PROBLEM DETAILS >> The records that follow are to be repeated exactly, without any pictures.
[TASK MATERIAL — start]
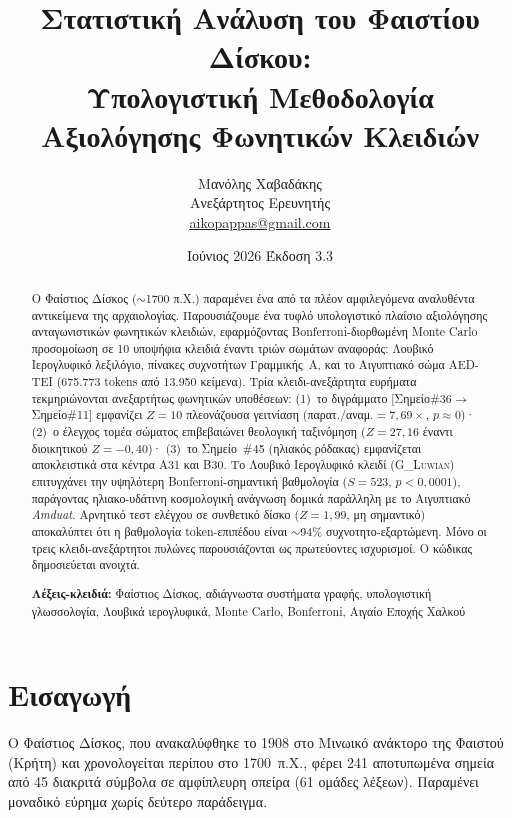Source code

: \documentclass[12pt,a4paper]{article}
\title{\selectlanguage{greek}Στατιστική Ανάλυση του Φαιστίου Δίσκου:\\
Υπολογιστική Μεθοδολογία Αξιολόγησης Φωνητικών Κλειδιών}
\author{\selectlanguage{greek}Μανόλης Χαβαδάκης\\
\small \selectlanguage{greek}Ανεξάρτητος Ερευνητής\\
\small \href{mailto:aikopappas@gmail.com}{aikopappas@gmail.com}}
\date{\selectlanguage{greek}Ιούνιος 2026 \quad Έκδοση 3.3}
\begin{document}
\maketitle

\begin{abstract}
Ο Φαίστιος Δίσκος ($\sim$1700 π.Χ.) παραμένει ένα από τα πλέον αμφιλεγόμενα αναλυθέντα αντικείμενα της αρχαιολογίας. Παρουσιάζουμε ένα τυφλό υπολογιστικό πλαίσιο αξιολόγησης ανταγωνιστικών φωνητικών κλειδιών, εφαρμόζοντας Bonferroni-διορθωμένη Monte Carlo προσομοίωση σε 10 υποψήφια κλειδιά έναντι τριών σωμάτων αναφοράς: Λουβικό Ιερογλυφικό λεξιλόγιο, πίνακες συχνοτήτων Γραμμικής~Α, και το Αιγυπτιακό σώμα AED-TEI (675.773 tokens από 13.950 κείμενα). Τρία κλειδι-ανεξάρτητα ευρήματα τεκμηριώνονται ανεξαρτήτως φωνητικών υποθέσεων: (1)~το διγράμματο [Σημείο\#36$\to$Σημείο\#11] εμφανίζει $Z=10$ πλεονάζουσα γειτνίαση (παρατ./αναμ.$=7{,}69\times$, $p\approx 0$)· (2)~ο έλεγχος τομέα σώματος επιβεβαιώνει θεολογική ταξινόμηση ($Z=27{,}16$ έναντι διοικητικού $Z=-0{,}40$)· (3)~το Σημείο~\#45 (ηλιακός ρόδακας) εμφανίζεται αποκλειστικά στα κέντρα A31 και B30. Το Λουβικό Ιερογλυφικό κλειδί (\textsc{G\_Luwian}) επιτυγχάνει την υψηλότερη Bonferroni-σημαντική βαθμολογία ($S=523$, $p<0{,}0001$), παράγοντας ηλιακο-υδάτινη κοσμολογική ανάγνωση δομικά παράλληλη με το Αιγυπτιακό \textit{Amduat}. Αρνητικό τεστ ελέγχου σε συνθετικό δίσκο ($Z=1{,}99$, μη σημαντικό) αποκαλύπτει ότι η βαθμολογία token-επιπέδου είναι $\sim$94\% συχνοτητο-εξαρτώμενη. Μόνο οι τρεις κλειδι-ανεξάρτητοι πυλώνες παρουσιάζονται ως πρωτεύοντες ισχυρισμοί. Ο κώδικας δημοσιεύεται ανοιχτά.

\medskip
\noindent\textbf{Λέξεις-κλειδιά:} Φαίστιος Δίσκος, αδιάγνωστα συστήματα γραφής, υπολογιστική γλωσσολογία, Λουβικά ιερογλυφικά, Monte Carlo, Bonferroni, Αιγαίο Εποχής Χαλκού
\end{abstract}

\tableofcontents
\newpage

\section{Εισαγωγή}

Ο Φαίστιος Δίσκος, που ανακαλύφθηκε το 1908 στο Μινωικό ανάκτορο της Φαιστού (Κρήτη) και χρονολογείται περίπου στο 1700~π.Χ., φέρει 241 αποτυπωμένα σημεία από 45 διακριτά σύμβολα σε αμφίπλευρη σπείρα (61 ομάδες λέξεων). Παραμένει μοναδικό εύρημα χωρίς δεύτερο παράδειγμα.
\end{document}
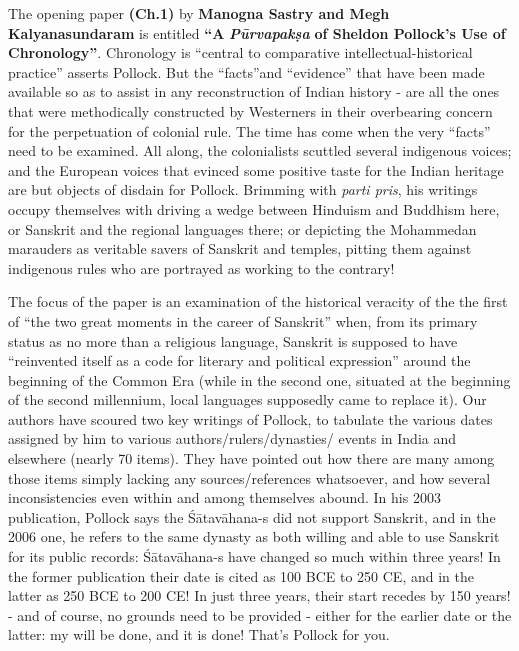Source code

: The opening paper \textbf{(Ch.1)} by \textbf{Manogna Sastry and Megh Kalyanasundaram} is entitled \textbf{“A} \textit{\textbf{Pūrvapakṣa}}\textbf{ of Sheldon Pollock's Use of Chronology”}. Chronology is “central to comparative intellectual-historical practice” asserts Pollock. But the “facts”and “evidence” that have been made available so as to assist in any reconstruction of Indian history - are all the ones that were methodically constructed by Westerners in their overbearing concern for the perpetuation of colonial rule. The time has come when the very “facts” need to be examined. All along, the colonialists scuttled several indigenous voices; and the European voices that evinced some positive taste for the Indian heritage are but objects of disdain for Pollock. Brimming with\textit{ parti pris}, his writings occupy themselves with driving a wedge between Hinduism and Buddhism here, or Sanskrit and the regional languages there; or depicting the Mohammedan marauders as veritable savers of Sanskrit and temples, pitting them against indigenous rules who are portrayed as working to the contrary!

The focus of the paper is an examination of the historical veracity of the the first of “the two great moments in the career of Sanskrit” when, from its primary status as no more than a religious language, Sanskrit is supposed to have “reinvented itself as a code for literary and political expression” around the beginning of the Common Era (while in the second one, situated at the beginning of the second millennium, local languages supposedly came to replace it). Our authors have scoured two key writings of Pollock, to tabulate the various dates assigned by him to various authors/rulers/dynasties/ events in India and elsewhere (nearly 70 items). They have pointed out how there are many among those items simply lacking any sources/references whatsoever, and how several inconsistencies even within and among themselves abound. In his 2003 publication, Pollock says the Śātavāhana-s did not support Sanskrit, and in the 2006 one, he refers to the same dynasty as both willing and able to use Sanskrit for its public records: Śātavāhana-s have changed so much within three years! In the former publication their date is cited as 100 BCE to 250 CE, and in the latter as 250 BCE to 200 CE! In just three years, their start recedes by 150 years! - and of course, no grounds need to be provided - either for the earlier date or the latter: my will be done, and it is done! That’s Pollock for you.


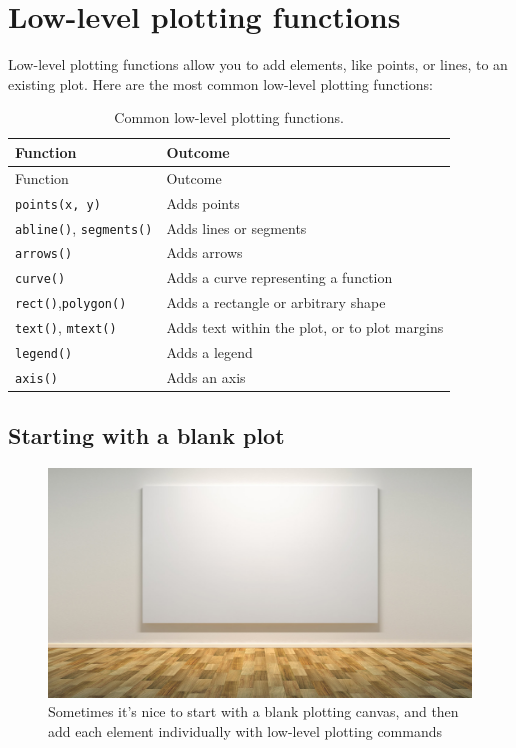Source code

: \documentclass[]{book}
\theoremstyle{definition}
\theoremstyle{definition}
\theoremstyle{remark}
\begin{document}
\section{Low-level plotting
functions}\label{low-level-plotting-functions}

Low-level plotting functions allow you to add elements, like points, or
lines, to an existing plot. Here are the most common low-level plotting
functions:

\begin{longtable}[]{@{}ll@{}}
\caption{\label{tab:lowlevelplotting} Common low-level plotting
functions.}\tabularnewline
\toprule
Function & Outcome\tabularnewline
\midrule
\endfirsthead
\toprule
Function & Outcome\tabularnewline
\midrule
\endhead
\texttt{points(x,\ y)} & Adds points\tabularnewline
\texttt{abline()}, \texttt{segments()} & Adds lines or
segments\tabularnewline
\texttt{arrows()} & Adds arrows\tabularnewline
\texttt{curve()} & Adds a curve representing a function\tabularnewline
\texttt{rect()},\texttt{polygon()} & Adds a rectangle or arbitrary
shape\tabularnewline
\texttt{text()}, \texttt{mtext()} & Adds text within the plot, or to
plot margins\tabularnewline
\texttt{legend()} & Adds a legend\tabularnewline
\texttt{axis()} & Adds an axis\tabularnewline
\bottomrule
\end{longtable}

\subsection{Starting with a blank
plot}\label{starting-with-a-blank-plot}

\begin{figure}

{\centering \includegraphics[width=0.75\linewidth]{images/canvas} 

}

\caption{Sometimes it's nice to start with a blank plotting canvas, and then add each element individually with low-level plotting commands}\label{fig:canvas}
\end{figure}
\end{document}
[TASK MATERIAL — finish]
ANSWER TO THE PROBLEM >>
Source code

: \documentclass[12pt,a4paper]{article}
\title{\selectlanguage{greek}Στατιστική Ανάλυση του Φαιστίου Δίσκου:\\
Υπολογιστική Μεθοδολογία Αξιολόγησης Φωνητικών Κλειδιών}
\author{\selectlanguage{greek}Μανόλης Χαβαδάκης\\
\small \selectlanguage{greek}Ανεξάρτητος Ερευνητής\\
\small \href{mailto:aikopappas@gmail.com}{aikopappas@gmail.com}}
\date{\selectlanguage{greek}Ιούνιος 2026 \quad Έκδοση 3.3}
\begin{document}
\maketitle

\begin{abstract}
Ο Φαίστιος Δίσκος ($\sim$1700 π.Χ.) παραμένει ένα από τα πλέον αμφιλεγόμενα αναλυθέντα αντικείμενα της αρχαιολογίας. Παρουσιάζουμε ένα τυφλό υπολογιστικό πλαίσιο αξιολόγησης ανταγωνιστικών φωνητικών κλειδιών, εφαρμόζοντας Bonferroni-διορθωμένη Monte Carlo προσομοίωση σε 10 υποψήφια κλειδιά έναντι τριών σωμάτων αναφοράς: Λουβικό Ιερογλυφικό λεξιλόγιο, πίνακες συχνοτήτων Γραμμικής~Α, και το Αιγυπτιακό σώμα AED-TEI (675.773 tokens από 13.950 κείμενα). Τρία κλειδι-ανεξάρτητα ευρήματα τεκμηριώνονται ανεξαρτήτως φωνητικών υποθέσεων: (1)~το διγράμματο [Σημείο\#36$\to$Σημείο\#11] εμφανίζει $Z=10$ πλεονάζουσα γειτνίαση (παρατ./αναμ.$=7{,}69\times$, $p\approx 0$)· (2)~ο έλεγχος τομέα σώματος επιβεβαιώνει θεολογική ταξινόμηση ($Z=27{,}16$ έναντι διοικητικού $Z=-0{,}40$)· (3)~το Σημείο~\#45 (ηλιακός ρόδακας) εμφανίζεται αποκλειστικά στα κέντρα A31 και B30. Το Λουβικό Ιερογλυφικό κλειδί (\textsc{G\_Luwian}) επιτυγχάνει την υψηλότερη Bonferroni-σημαντική βαθμολογία ($S=523$, $p<0{,}0001$), παράγοντας ηλιακο-υδάτινη κοσμολογική ανάγνωση δομικά παράλληλη με το Αιγυπτιακό \textit{Amduat}. Αρνητικό τεστ ελέγχου σε συνθετικό δίσκο ($Z=1{,}99$, μη σημαντικό) αποκαλύπτει ότι η βαθμολογία token-επιπέδου είναι $\sim$94\% συχνοτητο-εξαρτώμενη. Μόνο οι τρεις κλειδι-ανεξάρτητοι πυλώνες παρουσιάζονται ως πρωτεύοντες ισχυρισμοί. Ο κώδικας δημοσιεύεται ανοιχτά.

\medskip
\noindent\textbf{Λέξεις-κλειδιά:} Φαίστιος Δίσκος, αδιάγνωστα συστήματα γραφής, υπολογιστική γλωσσολογία, Λουβικά ιερογλυφικά, Monte Carlo, Bonferroni, Αιγαίο Εποχής Χαλκού
\end{abstract}

\tableofcontents
\newpage

\section{Εισαγωγή}

Ο Φαίστιος Δίσκος, που ανακαλύφθηκε το 1908 στο Μινωικό ανάκτορο της Φαιστού (Κρήτη) και χρονολογείται περίπου στο 1700~π.Χ., φέρει 241 αποτυπωμένα σημεία από 45 διακριτά σύμβολα σε αμφίπλευρη σπείρα (61 ομάδες λέξεων). Παραμένει μοναδικό εύρημα χωρίς δεύτερο παράδειγμα.
\end{document}
Source code

: The opening paper \textbf{(Ch.1)} by \textbf{Manogna Sastry and Megh Kalyanasundaram} is entitled \textbf{“A} \textit{\textbf{Pūrvapakṣa}}\textbf{ of Sheldon Pollock's Use of Chronology”}. Chronology is “central to comparative intellectual-historical practice” asserts Pollock. But the “facts”and “evidence” that have been made available so as to assist in any reconstruction of Indian history - are all the ones that were methodically constructed by Westerners in their overbearing concern for the perpetuation of colonial rule. The time has come when the very “facts” need to be examined. All along, the colonialists scuttled several indigenous voices; and the European voices that evinced some positive taste for the Indian heritage are but objects of disdain for Pollock. Brimming with\textit{ parti pris}, his writings occupy themselves with driving a wedge between Hinduism and Buddhism here, or Sanskrit and the regional languages there; or depicting the Mohammedan marauders as veritable savers of Sanskrit and temples, pitting them against indigenous rules who are portrayed as working to the contrary!

The focus of the paper is an examination of the historical veracity of the the first of “the two great moments in the career of Sanskrit” when, from its primary status as no more than a religious language, Sanskrit is supposed to have “reinvented itself as a code for literary and political expression” around the beginning of the Common Era (while in the second one, situated at the beginning of the second millennium, local languages supposedly came to replace it). Our authors have scoured two key writings of Pollock, to tabulate the various dates assigned by him to various authors/rulers/dynasties/ events in India and elsewhere (nearly 70 items). They have pointed out how there are many among those items simply lacking any sources/references whatsoever, and how several inconsistencies even within and among themselves abound. In his 2003 publication, Pollock says the Śātavāhana-s did not support Sanskrit, and in the 2006 one, he refers to the same dynasty as both willing and able to use Sanskrit for its public records: Śātavāhana-s have changed so much within three years! In the former publication their date is cited as 100 BCE to 250 CE, and in the latter as 250 BCE to 200 CE! In just three years, their start recedes by 150 years! - and of course, no grounds need to be provided - either for the earlier date or the latter: my will be done, and it is done! That’s Pollock for you.


Source code

: \documentclass[]{book}
\theoremstyle{definition}
\theoremstyle{definition}
\theoremstyle{remark}
\begin{document}
\section{Low-level plotting
functions}\label{low-level-plotting-functions}

Low-level plotting functions allow you to add elements, like points, or
lines, to an existing plot. Here are the most common low-level plotting
functions:

\begin{longtable}[]{@{}ll@{}}
\caption{\label{tab:lowlevelplotting} Common low-level plotting
functions.}\tabularnewline
\toprule
Function & Outcome\tabularnewline
\midrule
\endfirsthead
\toprule
Function & Outcome\tabularnewline
\midrule
\endhead
\texttt{points(x,\ y)} & Adds points\tabularnewline
\texttt{abline()}, \texttt{segments()} & Adds lines or
segments\tabularnewline
\texttt{arrows()} & Adds arrows\tabularnewline
\texttt{curve()} & Adds a curve representing a function\tabularnewline
\texttt{rect()},\texttt{polygon()} & Adds a rectangle or arbitrary
shape\tabularnewline
\texttt{text()}, \texttt{mtext()} & Adds text within the plot, or to
plot margins\tabularnewline
\texttt{legend()} & Adds a legend\tabularnewline
\texttt{axis()} & Adds an axis\tabularnewline
\bottomrule
\end{longtable}

\subsection{Starting with a blank
plot}\label{starting-with-a-blank-plot}

\begin{figure}

{\centering \includegraphics[width=0.75\linewidth]{images/canvas} 

}

\caption{Sometimes it's nice to start with a blank plotting canvas, and then add each element individually with low-level plotting commands}\label{fig:canvas}
\end{figure}
\end{document}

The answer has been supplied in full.